◆ TASK OBJECTIVE
Output every entry exactly, without any pictures.

■ ■ ■

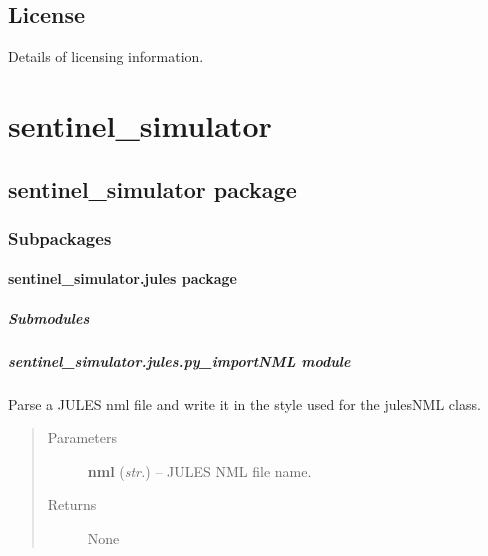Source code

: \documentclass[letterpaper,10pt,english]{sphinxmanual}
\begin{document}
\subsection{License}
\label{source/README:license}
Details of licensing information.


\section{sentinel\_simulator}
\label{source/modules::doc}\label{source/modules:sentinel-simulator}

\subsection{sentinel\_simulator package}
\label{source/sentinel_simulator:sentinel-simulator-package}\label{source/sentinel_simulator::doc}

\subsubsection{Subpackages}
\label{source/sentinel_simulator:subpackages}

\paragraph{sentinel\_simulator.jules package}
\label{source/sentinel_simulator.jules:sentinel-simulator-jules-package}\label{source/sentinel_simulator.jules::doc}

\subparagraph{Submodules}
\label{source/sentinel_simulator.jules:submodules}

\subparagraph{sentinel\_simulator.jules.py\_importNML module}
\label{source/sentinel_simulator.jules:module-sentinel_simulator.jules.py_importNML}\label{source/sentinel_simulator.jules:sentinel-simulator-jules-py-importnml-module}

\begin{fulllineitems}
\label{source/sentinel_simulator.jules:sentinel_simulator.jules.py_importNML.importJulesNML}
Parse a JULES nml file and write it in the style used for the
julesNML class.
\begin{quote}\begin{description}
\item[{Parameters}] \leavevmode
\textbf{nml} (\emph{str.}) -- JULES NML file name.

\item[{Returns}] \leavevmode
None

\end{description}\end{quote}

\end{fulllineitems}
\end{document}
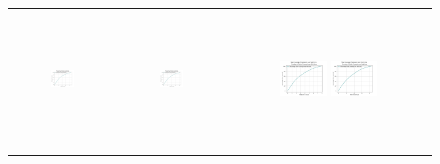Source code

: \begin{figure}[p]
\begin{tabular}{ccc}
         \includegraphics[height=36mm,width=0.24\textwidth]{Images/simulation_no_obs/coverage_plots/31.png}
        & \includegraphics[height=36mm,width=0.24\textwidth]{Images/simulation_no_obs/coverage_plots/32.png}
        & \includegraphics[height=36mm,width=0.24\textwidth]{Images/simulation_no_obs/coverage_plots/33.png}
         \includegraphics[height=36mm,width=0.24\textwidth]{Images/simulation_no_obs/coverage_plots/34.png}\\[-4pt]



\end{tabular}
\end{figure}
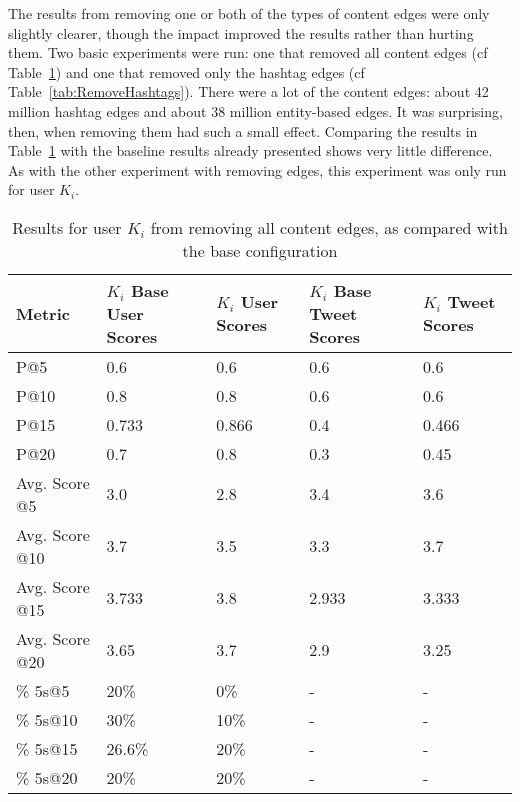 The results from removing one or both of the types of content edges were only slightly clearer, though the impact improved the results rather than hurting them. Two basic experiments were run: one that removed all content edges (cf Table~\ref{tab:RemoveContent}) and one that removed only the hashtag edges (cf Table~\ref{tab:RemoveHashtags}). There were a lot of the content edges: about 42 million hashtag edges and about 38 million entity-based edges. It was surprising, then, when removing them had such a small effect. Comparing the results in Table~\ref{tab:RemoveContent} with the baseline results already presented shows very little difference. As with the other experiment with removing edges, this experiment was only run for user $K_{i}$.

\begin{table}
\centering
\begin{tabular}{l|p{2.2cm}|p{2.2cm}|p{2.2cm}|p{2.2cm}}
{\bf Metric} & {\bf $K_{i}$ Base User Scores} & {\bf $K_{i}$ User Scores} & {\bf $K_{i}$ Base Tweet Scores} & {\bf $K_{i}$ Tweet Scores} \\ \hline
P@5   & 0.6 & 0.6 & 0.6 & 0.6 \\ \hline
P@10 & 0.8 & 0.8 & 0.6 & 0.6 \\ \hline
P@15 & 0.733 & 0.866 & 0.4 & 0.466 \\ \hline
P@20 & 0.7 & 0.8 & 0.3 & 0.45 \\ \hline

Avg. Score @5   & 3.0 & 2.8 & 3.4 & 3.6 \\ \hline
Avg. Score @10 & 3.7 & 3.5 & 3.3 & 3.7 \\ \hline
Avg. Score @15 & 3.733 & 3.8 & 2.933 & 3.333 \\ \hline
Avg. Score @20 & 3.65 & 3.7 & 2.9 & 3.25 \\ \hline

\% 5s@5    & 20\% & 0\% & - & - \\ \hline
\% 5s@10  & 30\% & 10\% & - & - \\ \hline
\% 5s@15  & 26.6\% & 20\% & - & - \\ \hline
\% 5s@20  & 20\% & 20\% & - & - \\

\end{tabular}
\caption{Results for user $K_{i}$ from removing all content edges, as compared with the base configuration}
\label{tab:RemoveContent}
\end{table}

■ ■ ■

◆ RESPONSE TO THIS EXERCISE
Source code

: \documentclass[letterpaper,10pt,english]{sphinxmanual}
\begin{document}
\subsection{License}
\label{source/README:license}
Details of licensing information.


\section{sentinel\_simulator}
\label{source/modules::doc}\label{source/modules:sentinel-simulator}

\subsection{sentinel\_simulator package}
\label{source/sentinel_simulator:sentinel-simulator-package}\label{source/sentinel_simulator::doc}

\subsubsection{Subpackages}
\label{source/sentinel_simulator:subpackages}

\paragraph{sentinel\_simulator.jules package}
\label{source/sentinel_simulator.jules:sentinel-simulator-jules-package}\label{source/sentinel_simulator.jules::doc}

\subparagraph{Submodules}
\label{source/sentinel_simulator.jules:submodules}

\subparagraph{sentinel\_simulator.jules.py\_importNML module}
\label{source/sentinel_simulator.jules:module-sentinel_simulator.jules.py_importNML}\label{source/sentinel_simulator.jules:sentinel-simulator-jules-py-importnml-module}

\begin{fulllineitems}
\label{source/sentinel_simulator.jules:sentinel_simulator.jules.py_importNML.importJulesNML}
Parse a JULES nml file and write it in the style used for the
julesNML class.
\begin{quote}\begin{description}
\item[{Parameters}] \leavevmode
\textbf{nml} (\emph{str.}) -- JULES NML file name.

\item[{Returns}] \leavevmode
None

\end{description}\end{quote}

\end{fulllineitems}
\end{document}
Source code

: \begin{figure}[p]
\begin{tabular}{ccc}
         \includegraphics[height=36mm,width=0.24\textwidth]{Images/simulation_no_obs/coverage_plots/31.png}
        & \includegraphics[height=36mm,width=0.24\textwidth]{Images/simulation_no_obs/coverage_plots/32.png}
        & \includegraphics[height=36mm,width=0.24\textwidth]{Images/simulation_no_obs/coverage_plots/33.png}
         \includegraphics[height=36mm,width=0.24\textwidth]{Images/simulation_no_obs/coverage_plots/34.png}\\[-4pt]



\end{tabular}
\end{figure}
 The results from removing one or both of the types of content edges were only slightly clearer, though the impact improved the results rather than hurting them. Two basic experiments were run: one that removed all content edges (cf Table~\ref{tab:RemoveContent}) and one that removed only the hashtag edges (cf Table~\ref{tab:RemoveHashtags}). There were a lot of the content edges: about 42 million hashtag edges and about 38 million entity-based edges. It was surprising, then, when removing them had such a small effect. Comparing the results in Table~\ref{tab:RemoveContent} with the baseline results already presented shows very little difference. As with the other experiment with removing edges, this experiment was only run for user $K_{i}$.

\begin{table}
\centering
\begin{tabular}{l|p{2.2cm}|p{2.2cm}|p{2.2cm}|p{2.2cm}}
{\bf Metric} & {\bf $K_{i}$ Base User Scores} & {\bf $K_{i}$ User Scores} & {\bf $K_{i}$ Base Tweet Scores} & {\bf $K_{i}$ Tweet Scores} \\ \hline
P@5   & 0.6 & 0.6 & 0.6 & 0.6 \\ \hline
P@10 & 0.8 & 0.8 & 0.6 & 0.6 \\ \hline
P@15 & 0.733 & 0.866 & 0.4 & 0.466 \\ \hline
P@20 & 0.7 & 0.8 & 0.3 & 0.45 \\ \hline

Avg. Score @5   & 3.0 & 2.8 & 3.4 & 3.6 \\ \hline
Avg. Score @10 & 3.7 & 3.5 & 3.3 & 3.7 \\ \hline
Avg. Score @15 & 3.733 & 3.8 & 2.933 & 3.333 \\ \hline
Avg. Score @20 & 3.65 & 3.7 & 2.9 & 3.25 \\ \hline

\% 5s@5    & 20\% & 0\% & - & - \\ \hline
\% 5s@10  & 30\% & 10\% & - & - \\ \hline
\% 5s@15  & 26.6\% & 20\% & - & - \\ \hline
\% 5s@20  & 20\% & 20\% & - & - \\

\end{tabular}
\caption{Results for user $K_{i}$ from removing all content edges, as compared with the base configuration}
\label{tab:RemoveContent}
\end{table}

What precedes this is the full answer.